A voltage-dependent calcium current (ICa) in the newt cone was activated by depolarization to voltages more positive than −30 mV, similar to activation of ICa in tiger salamander rods (Barnes et al., 1993). The I-V curve of the cone ICa was obtained by the linear leak current subtraction method. Under voltage-clamp recording, surround illumination evoked an inward current at voltages more positive than −30 mV, while no inward current was evoked at voltages more negative than −40 mV (Fig. 2 A). Surround illumination augmented the cone ICa measured in the presence of spot illumination at all holding voltages (Fig. 2 B a). This augmentation was voltage dependent; greater augmentation was seen at voltages more negative than −15 mV, at which the standing inward current was maximal, whereas little augmentation was seen at voltages between 0 and +10 mV. In 24 cones sampled, surround light illumination shifted the midpoint of the cone ICa activation curve by −2.55 ± 0.32 mV, within the range of −6.5 and −0.6 mV. These data suggest that surround illumination augmented cone ICa and shifted its activation voltage, similar to the observations in goldfish cones (Verweij et al., (1996)). The cone surround response disappeared after rundown of the cone ICa (unpublished data), which also suggests that the cone surround response is cone-ICa dependent. Even in the absence of picrotoxin, surround illumination did not evoke any current whose reversal potential was equal to the equilibrium potential of chloride ions (three cones).

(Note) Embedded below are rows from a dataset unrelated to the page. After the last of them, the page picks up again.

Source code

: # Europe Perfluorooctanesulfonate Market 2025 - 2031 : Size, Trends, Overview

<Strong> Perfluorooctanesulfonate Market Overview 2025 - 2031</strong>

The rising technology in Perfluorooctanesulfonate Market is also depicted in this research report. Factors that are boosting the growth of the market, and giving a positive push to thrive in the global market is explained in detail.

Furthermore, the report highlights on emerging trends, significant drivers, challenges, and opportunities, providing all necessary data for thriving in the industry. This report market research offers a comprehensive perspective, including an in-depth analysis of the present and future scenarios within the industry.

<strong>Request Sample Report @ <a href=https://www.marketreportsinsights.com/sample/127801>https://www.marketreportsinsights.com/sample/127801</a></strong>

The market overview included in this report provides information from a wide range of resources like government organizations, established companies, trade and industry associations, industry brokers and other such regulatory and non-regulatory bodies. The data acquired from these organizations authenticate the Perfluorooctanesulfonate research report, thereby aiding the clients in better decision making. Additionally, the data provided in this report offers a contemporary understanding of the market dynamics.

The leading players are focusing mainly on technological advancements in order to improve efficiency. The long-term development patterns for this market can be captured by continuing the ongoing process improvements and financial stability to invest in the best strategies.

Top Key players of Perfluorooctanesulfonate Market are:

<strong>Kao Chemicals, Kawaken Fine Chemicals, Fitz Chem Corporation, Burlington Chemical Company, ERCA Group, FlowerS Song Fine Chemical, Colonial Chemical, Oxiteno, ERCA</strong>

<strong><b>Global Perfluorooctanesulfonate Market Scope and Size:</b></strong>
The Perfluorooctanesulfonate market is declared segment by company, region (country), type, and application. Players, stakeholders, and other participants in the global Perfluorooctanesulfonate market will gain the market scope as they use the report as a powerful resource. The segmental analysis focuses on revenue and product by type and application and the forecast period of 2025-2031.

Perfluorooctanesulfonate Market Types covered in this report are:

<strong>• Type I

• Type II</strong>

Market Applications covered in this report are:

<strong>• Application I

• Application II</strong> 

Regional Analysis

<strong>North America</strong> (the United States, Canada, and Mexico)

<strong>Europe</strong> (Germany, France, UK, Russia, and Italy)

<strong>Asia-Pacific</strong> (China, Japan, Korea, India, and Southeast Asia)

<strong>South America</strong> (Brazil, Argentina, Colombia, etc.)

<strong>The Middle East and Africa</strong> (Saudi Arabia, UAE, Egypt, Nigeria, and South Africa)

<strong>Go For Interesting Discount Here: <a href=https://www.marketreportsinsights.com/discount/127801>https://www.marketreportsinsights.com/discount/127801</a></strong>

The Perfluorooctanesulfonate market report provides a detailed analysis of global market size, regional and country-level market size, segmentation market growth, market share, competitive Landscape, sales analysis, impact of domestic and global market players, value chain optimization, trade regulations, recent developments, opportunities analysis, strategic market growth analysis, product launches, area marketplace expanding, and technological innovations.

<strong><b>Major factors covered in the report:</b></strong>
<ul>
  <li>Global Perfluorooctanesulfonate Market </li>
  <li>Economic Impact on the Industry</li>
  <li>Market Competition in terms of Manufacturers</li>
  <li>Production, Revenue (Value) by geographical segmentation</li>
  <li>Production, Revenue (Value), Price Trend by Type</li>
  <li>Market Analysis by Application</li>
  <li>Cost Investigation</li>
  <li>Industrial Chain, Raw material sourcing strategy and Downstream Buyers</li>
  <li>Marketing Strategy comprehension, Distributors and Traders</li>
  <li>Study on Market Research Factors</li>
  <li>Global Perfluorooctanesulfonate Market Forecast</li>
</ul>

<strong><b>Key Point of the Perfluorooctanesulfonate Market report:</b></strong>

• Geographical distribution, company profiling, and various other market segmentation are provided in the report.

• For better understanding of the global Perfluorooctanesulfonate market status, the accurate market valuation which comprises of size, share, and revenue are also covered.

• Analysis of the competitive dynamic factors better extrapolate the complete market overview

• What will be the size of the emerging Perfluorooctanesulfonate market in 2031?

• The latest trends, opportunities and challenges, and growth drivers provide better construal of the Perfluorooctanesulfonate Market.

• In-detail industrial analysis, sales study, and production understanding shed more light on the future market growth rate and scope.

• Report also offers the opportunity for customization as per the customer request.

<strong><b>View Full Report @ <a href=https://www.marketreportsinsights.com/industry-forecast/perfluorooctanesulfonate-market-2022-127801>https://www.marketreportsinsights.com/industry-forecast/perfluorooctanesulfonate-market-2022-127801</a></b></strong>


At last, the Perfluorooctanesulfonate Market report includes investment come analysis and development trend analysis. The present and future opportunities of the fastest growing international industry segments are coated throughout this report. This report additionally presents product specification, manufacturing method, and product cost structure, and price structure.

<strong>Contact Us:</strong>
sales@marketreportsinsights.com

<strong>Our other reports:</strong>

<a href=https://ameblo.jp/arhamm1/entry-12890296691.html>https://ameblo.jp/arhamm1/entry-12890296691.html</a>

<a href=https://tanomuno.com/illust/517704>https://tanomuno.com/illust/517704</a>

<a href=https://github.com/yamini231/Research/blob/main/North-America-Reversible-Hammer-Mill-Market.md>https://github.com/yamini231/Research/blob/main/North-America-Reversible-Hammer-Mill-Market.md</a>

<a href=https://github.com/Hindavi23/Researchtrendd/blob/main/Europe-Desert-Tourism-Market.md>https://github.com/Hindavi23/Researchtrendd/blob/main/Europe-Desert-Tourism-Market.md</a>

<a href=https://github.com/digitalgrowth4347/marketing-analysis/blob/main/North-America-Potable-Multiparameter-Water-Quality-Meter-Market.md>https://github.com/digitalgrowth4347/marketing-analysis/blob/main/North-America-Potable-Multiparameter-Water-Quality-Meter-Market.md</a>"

It was hypothesized recently that a current flowing into HCs creates an ephaptic effect (a field effect) that causes a drop of the voltage in the intersynaptic cleft at the cone terminal, resulting in an enhancement of the cone ICa (Kamermans et al., 2001). The ephaptic effect would be expected to shift the voltage dependence of the cone ICa parallel to the voltage axis, in the negative direction. To mimic the ephaptic effect, the cones were depolarized by 2 mV after switching off the surround illumination. During the 2-mV depolarization, the I-V curve of the cone ICa clearly shifted by 2 mV in the negative direction (Fig. 2 B b). The change was clearly different from that induced by surround illumination. A difference was especially apparent at membrane voltages between −15 and +8 mV, where surround illumination increased the current amplitude (while 2-mV depolarization decreased it). The differences between these two conditions led us to wonder whether the surround response of the cones is mediated by a mechanism other than the ephaptic effect.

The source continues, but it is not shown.